Dataset records:

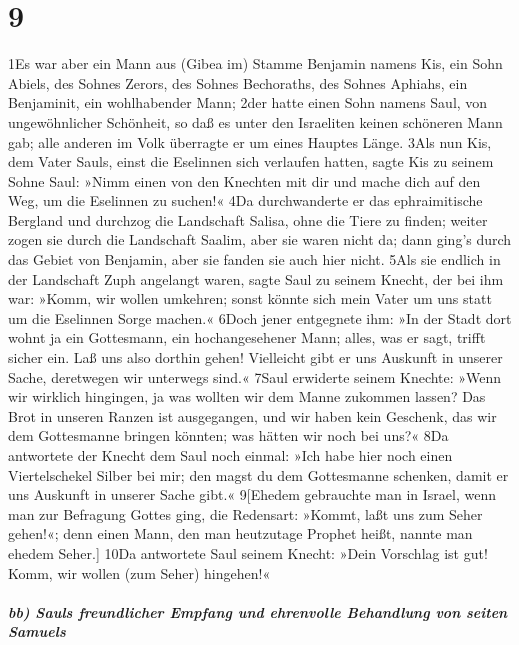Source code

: \hypertarget{section-8}{%
\section{9}\label{section-8}}

1Es war aber ein Mann aus (Gibea im) Stamme Benjamin namens Kis, ein
Sohn Abiels, des Sohnes Zerors, des Sohnes Bechoraths, des Sohnes
Aphiahs, ein Benjaminit, ein wohlhabender Mann; 2der hatte einen Sohn
namens Saul, von ungewöhnlicher Schönheit, so daß es unter den
Israeliten keinen schöneren Mann gab; alle anderen im Volk überragte er
um eines Hauptes Länge. 3Als nun Kis, dem Vater Sauls, einst die
Eselinnen sich verlaufen hatten, sagte Kis zu seinem Sohne Saul: »Nimm
einen von den Knechten mit dir und mache dich auf den Weg, um die
Eselinnen zu suchen!« 4Da durchwanderte er das ephraimitische Bergland
und durchzog die Landschaft Salisa, ohne die Tiere zu finden; weiter
zogen sie durch die Landschaft Saalim, aber sie waren nicht da; dann
ging's durch das Gebiet von Benjamin, aber sie fanden sie auch hier
nicht. 5Als sie endlich in der Landschaft Zuph angelangt waren, sagte
Saul zu seinem Knecht, der bei ihm war: »Komm, wir wollen umkehren;
sonst könnte sich mein Vater um uns statt um die Eselinnen Sorge
machen.« 6Doch jener entgegnete ihm: »In der Stadt dort wohnt ja ein
Gottesmann, ein hochangesehener Mann; alles, was er sagt, trifft sicher
ein. Laß uns also dorthin gehen! Vielleicht gibt er uns Auskunft in
unserer Sache, deretwegen wir unterwegs sind.« 7Saul erwiderte seinem
Knechte: »Wenn wir wirklich hingingen, ja was wollten wir dem Manne
zukommen lassen? Das Brot in unseren Ranzen ist ausgegangen, und wir
haben kein Geschenk, das wir dem Gottesmanne bringen könnten; was hätten
wir noch bei uns?« 8Da antwortete der Knecht dem Saul noch einmal: »Ich
habe hier noch einen Viertelschekel Silber bei mir; den magst du dem
Gottesmanne schenken, damit er uns Auskunft in unserer Sache gibt.«
9{[}Ehedem gebrauchte man in Israel, wenn man zur Befragung Gottes ging,
die Redensart: »Kommt, laßt uns zum Seher gehen!«; denn einen Mann, den
man heutzutage Prophet heißt, nannte man ehedem Seher.{]} 10Da
antwortete Saul seinem Knecht: »Dein Vorschlag ist gut! Komm, wir wollen
(zum Seher) hingehen!«

\hypertarget{bb-sauls-freundlicher-empfang-und-ehrenvolle-behandlung-von-seiten-samuels}{%
\subparagraph{bb) Sauls freundlicher Empfang und ehrenvolle Behandlung
von seiten
Samuels}\label{bb-sauls-freundlicher-empfang-und-ehrenvolle-behandlung-von-seiten-samuels}}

*WHAT NEEDS TO BE DONE*. How many lines of these entries hold the string "sagte"? Answer with the number alone.

*WRITTEN RESPONSE*. 2